Detroit Pavement and the Good Kind of Trash



When I was in elementary school, our musicals praised the glory of the assembly line of the Ford factories. Sitting on our knees in front of our audience, we slapped our hands on the floor, clapped, and pounded our knees to the beat: 

 Mo (pause)Town (pause) assembly line. Ma-kin' cars and do-in just fine.

Deep down, and secretly, I felt famous. My grandfather had worked at the Ford factory his whole life. Some of my cousins worked for Chrysler. Lee Iacocca felt like a distant third grandfather, somehow, linking the two parts of my lineage. 

Yes, there are so many terrible things I would learn about the histories of all of this as I grew older but, as a child, I just saw the paint jobs and interiors that made me drool. I overheard girl teenage cousins talking about their Mustangs. From the backseat of a car, I would lift my nose and peer out the window to stare at the coveted sight of the cars, at night, on Woodward. 

How can you deny the beauty of a waxed and detailed car?

There is so much music that ties me here. It's the reason I still stream WJLB to this day. (It's not just the music anymore. It's the commercials, too.) 

I was trying to explain Quiet Storm to someone the other day.  I pulled this up and had to laugh at the one line of description because it's so true: "If you grew up in Detroit, you know this song": 

https://www.youtube.com/watch?v=gkJEUbxXw3w

But it wasn't just that.

It was all of the sound.

It was the sound of chaos and beauty from within the Trumbullplex; it was also the absence of the sound of broken bottle glass crunching beneath your shoes.

[We all knew that shit was worth money; state bottle deposits are for real. I'll always remember when F. moved down to Columbus, Ohio and immediately referred to it as the City of Glass. Coming from Michigan, I, too, was freaked out by the amount of broken glass bottles on the pavement. It was pretty at night under the streetlights, but it forever injected me with a low level of unease.
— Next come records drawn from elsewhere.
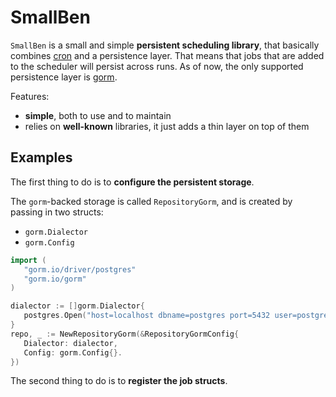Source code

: # SmallBen

`SmallBen` is a small and simple **persistent scheduling library**, that basically combines [cron](https://github.com/robfig/cron) and a persistence layer. That means that jobs that are added to the scheduler will persist across runs. As of now, the only supported persistence layer is [gorm](https://gorm.io/).

Features:

- **simple**, both to use and to maintain
- relies on **well-known** libraries, it just adds a thin layer on top of them

 ## Examples
 
 The first thing to do is to **configure the persistent storage**. 
 
 The `gorm`-backed storage is called `RepositoryGorm`, and is created by passing in two structs:
 
 - `gorm.Dialector`
 - `gorm.Config`
 
 ```go
import (
	"gorm.io/driver/postgres"
	"gorm.io/gorm"    
)

dialector := []gorm.Dialector{
    postgres.Open("host=localhost dbname=postgres port=5432 user=postgres password=postgres")
}
repo, _ := NewRepositoryGorm(&RepositoryGormConfig{
    Dialector: dialector,
    Config: gorm.Config{}.
})
```

The second thing to do is to **register the job structs**.
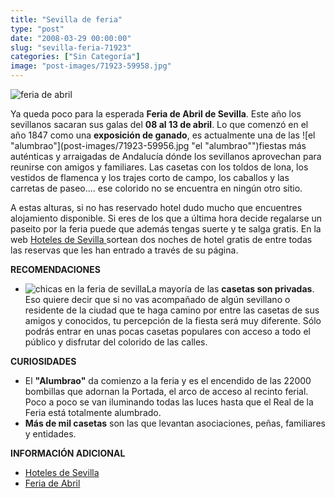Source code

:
 ```yaml
---
title: "Sevilla de feria"
type: "post"
date: "2008-03-29 00:00:00"
slug: "sevilla-feria-71923"
categories: ["Sin Categoría"]
image: "post-images/71923-59958.jpg"
---
```


![feria de abril](post-images/71923-59958.jpg "feria de abril")

Ya queda poco para la esperada **Feria de Abril de Sevilla**. Este año los sevillanos sacaran sus galas del **08 al 13 de abril**. Lo que comenzó en el año 1847 como una **exposición de ganado**, es actualmente una de las ![el "alumbrao"](post-images/71923-59956.jpg "el "alumbrao"")fiestas más auténticas y arraigadas de Andalucía dónde los sevillanos aprovechan para reunirse con amigos y familiares. Las casetas con los toldos de lona, los vestidos de flamenca y los trajes corto de campo, los caballos y las carretas de paseo.... ese colorido no se encuentra en ningún otro sitio.

A estas alturas, si no has reservado hotel dudo mucho que encuentres alojamiento disponible. Si eres de los que a última hora decide regalarse un paseito por la feria puede que además tengas suerte y te salga gratis. En la web [Hoteles de Sevilla ](http://feriadeabrilgratis.com/) sortean dos noches de hotel gratis de entre todas las reservas que les han entrado a través de su página.

**RECOMENDACIONES**

- ![chicas en la feria de sevilla](post-images/71923-59960.jpg "chicas en la feria de sevilla")La mayoría de las **casetas son privadas**. Eso quiere decir que si no vas acompañado de algún sevillano o residente de la ciudad que te haga camino por entre las casetas de sus amigos y conocidos, tu percepción de la fiesta será muy diferente. Sólo podrás entrar en unas pocas casetas populares con acceso a todo el público y disfrutar del colorido de las calles.

**CURIOSIDADES**

- El **"Alumbrao"** da comienzo a la feria y es el encendido de las 22000 bombillas que adornan la Portada, el arco de acceso al recinto ferial. Poco a poco se van iluminando todas las luces hasta que el Real de la Feria está totalmente alumbrado.
- **Más de mil casetas** son las que levantan asociaciones, peñas, familiares y entidades.

**INFORMACIÓN ADICIONAL**

- [Hoteles de Sevilla](http://feriadeabrilgratis.com/)
- [Feria de Abril](http://feriadesevilla.andalunet.com/)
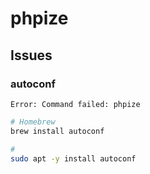 # phpize

## Issues

### autoconf

```log
Error: Command failed: phpize
```

```sh
# Homebrew
brew install autoconf

#
sudo apt -y install autoconf
```
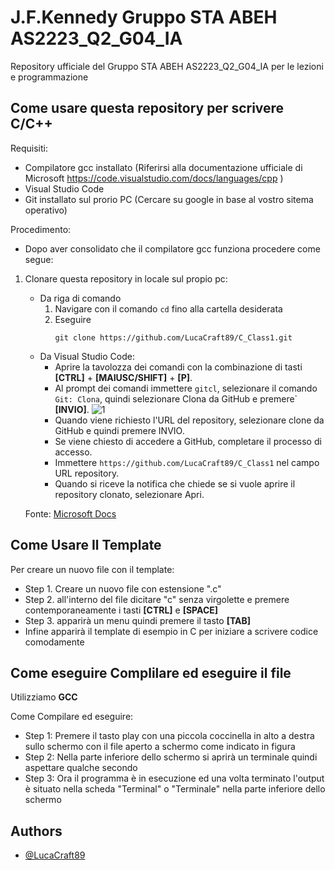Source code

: # J.F.Kennedy Gruppo STA ABEH AS2223_Q2_G04_IA
Repository ufficiale del Gruppo STA ABEH AS2223_Q2_G04_IA per le lezioni e programmazione

## Come usare questa repository per scrivere C/C++

Requisiti:
   - Compilatore gcc installato (Riferirsi alla documentazione ufficiale di Microsoft https://code.visualstudio.com/docs/languages/cpp )
   - Visual Studio Code 
   - Git installato sul prorio PC (Cercare su google in base al vostro sitema operativo)

Procedimento:
   - Dopo aver consolidato che il compilatore gcc funziona procedere come segue:
   1. Clonare questa repository in locale sul propio pc:
      - Da riga di comando 
         1. Navigare con il comando `cd` fino alla cartella desiderata
         2. Eseguire 
            ```
            git clone https://github.com/LucaCraft89/C_Class1.git
            ```  
      - Da Visual Studio Code:
        -  Aprire la tavolozza dei comandi con la combinazione di tasti **[CTRL]** + **[MAIUSC/SHIFT]** + **[P]**.
        -  Al prompt dei comandi immettere `gitcl`, selezionare il comando `Git: Clona`, quindi selezionare Clona da GitHub e premere` **[INVIO]**.
          ![1](https://learn.microsoft.com/it-it/azure/developer/javascript/media/how-to-clone-github-repo/visual-studio-code-git-clone.png)
        -  Quando viene richiesto l'URL del repository, selezionare clone da GitHub e quindi premere INVIO.
        -  Se viene chiesto di accedere a GitHub, completare il processo di accesso.
        -  Immettere `https://github.com/LucaCraft89/C_Class1` nel campo URL repository.
        -  Quando si riceve la notifica che chiede se si vuole aprire il repository clonato, selezionare Apri.

      Fonte: [Microsoft Docs](https://learn.microsoft.com/it-it/azure/developer/javascript/how-to/with-visual-studio-code/clone-github-repository?tabs=create-repo-command-palette%2Cinitialize-repo-activity-bar%2Ccreate-branch-command-palette%2Ccommit-changes-command-palette%2Cpush-command-palette)
## Come Usare Il Template

Per creare un nuovo file con il template:

- Step 1. Creare un nuovo file con estensione ".c"
- Step 2. all'interno del file dicitare "c" senza virgolette e premere contemporaneamente i tasti **[CTRL]** e **[SPACE]**
- Step 3. apparirà un menu quindi premere il tasto **[TAB]**
- Infine apparirà il template di esempio in C per iniziare a scrivere codice comodamente

## Come eseguire Complilare ed eseguire il file

Utilizziamo **GCC** 

Come Compilare ed eseguire:

- Step 1: Premere il tasto play con una piccola coccinella in alto a destra sullo schermo con il file aperto a schermo come indicato in figura
- Step 2: Nella parte inferiore dello schermo si aprirà un terminale quindi aspettare qualche secondo 
- Step 3: Ora il programma è in esecuzione ed una volta terminato l'output è situato nella scheda "Terminal" o "Terminale" nella parte inferiore dello schermo

## Authors

- [@LucaCraft89](https://github.com/LucaCraft89) 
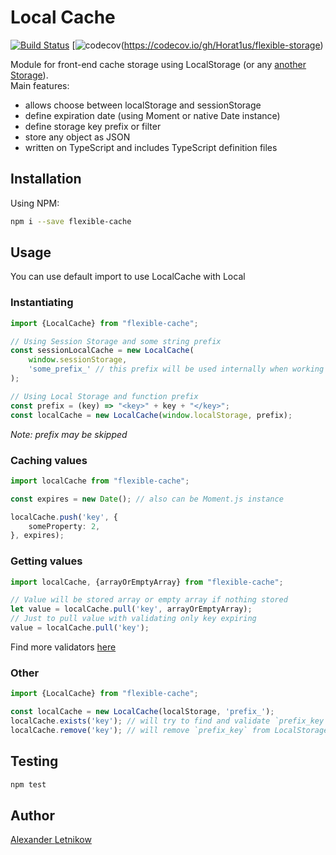 # Local Cache
[![Build Status](https://travis-ci.org/Horat1us/flexible-storage.svg?branch=master)](https://travis-ci.org/Horat1us/flexible-storage)
[![codecov](https://codecov.io/gh/Horat1us/flexible-storage/branch/master/graph/badge.svg)(https://codecov.io/gh/Horat1us/flexible-storage)

Module for front-end cache storage using LocalStorage (or any [another Storage](https://developer.mozilla.org/ru/docs/Web/API/Storage)).  
Main features:
- allows choose between localStorage and sessionStorage
- define expiration date (using Moment or native Date instance)
- define storage key prefix or filter
- store any object as JSON
- written on TypeScript and includes TypeScript definition files

## Installation
Using NPM:

```bash
npm i --save flexible-cache
```

## Usage
You can use default import to use LocalCache with Local

### Instantiating
```typescript
import {LocalCache} from "flexible-cache";

// Using Session Storage and some string prefix
const sessionLocalCache = new LocalCache(
    window.sessionStorage,
    'some_prefix_' // this prefix will be used internally when working with storage
);

// Using Local Storage and function prefix
const prefix = (key) => "<key>" + key + "</key>";
const localCache = new LocalCache(window.localStorage, prefix);
```
*Note: prefix may be skipped*

### Caching values
```typescript
import localCache from "flexible-cache";

const expires = new Date(); // also can be Moment.js instance

localCache.push('key', {
    someProperty: 2,
}, expires);
```
### Getting values
```typescript
import localCache, {arrayOrEmptyArray} from "flexible-cache";

// Value will be stored array or empty array if nothing stored
let value = localCache.pull('key', arrayOrEmptyArray);
// Just to pull value with validating only key expiring
value = localCache.pull('key');
```
Find more validators [here](./src/validators.ts)

### Other

```typescript
import {LocalCache} from "flexible-cache";

const localCache = new LocalCache(localStorage, 'prefix_');
localCache.exists('key'); // will try to find and validate `prefix_key` in LocalStorage
localCache.remove('key'); // will remove `prefix_key` from LocalStorage
``` 

## Testing
```bash
npm test
```

## Author
[Alexander <horat1us> Letnikow](mailto:reclamme@gmail.com)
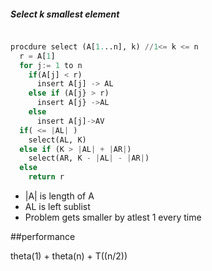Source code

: ##### Select k smallest element
```python

procdure select (A[1...n], k) //1<= k <= n
  r = A[1]
  for j:= 1 to n
    if(A[j] < r)
      insert A[j] -> AL
    else if (A[j} > r)
      insert A[j} ->AL
    else 
      insert A[j]->AV
  if( <= |AL| )
    select(AL, K)
  else if (K > |AL| + |AR|)
    select(AR, K - |AL| - |AR|)
  else 
    return r
```
* |A| is length of A
* AL is left sublist
* Problem gets smaller by atlest 1 every time

##performance

theta(1) + theta(n) + T((n/2))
Such a strange contradiction in that the glass of shattered windshields in Detroit never phased me. 

As a kid, I may have bought into the idea of Detroit diamonds

Somehow, the automotive glass in Detroit was more beautiful in its justification than the pointless  destruction infused in those shards that spread across Ohio.]


be well; be loved,


k.


P.S.  I just received my introduction into the world of João Pedro Rodrigues, the Portuguese filmmaker who knows how to smear filth in all of its glory.  The film O Fantasma served as my introduction. Holy shit. What could be hotter than trash collectors, bathroom sex, latex, landfills, unexplained interactions with silent uniformed men, and almost zero dialogue? After I watched it, I pulled up ratings of it and saw that Rotten Tomatoes gave it 25% and a description of "A trash collector obsesses over a motorcyclist and embarks on a series of homosexual encounters" and had to laugh: The description makes me drool, and the rating just promises that it will be the low-brow, high-art that I crave.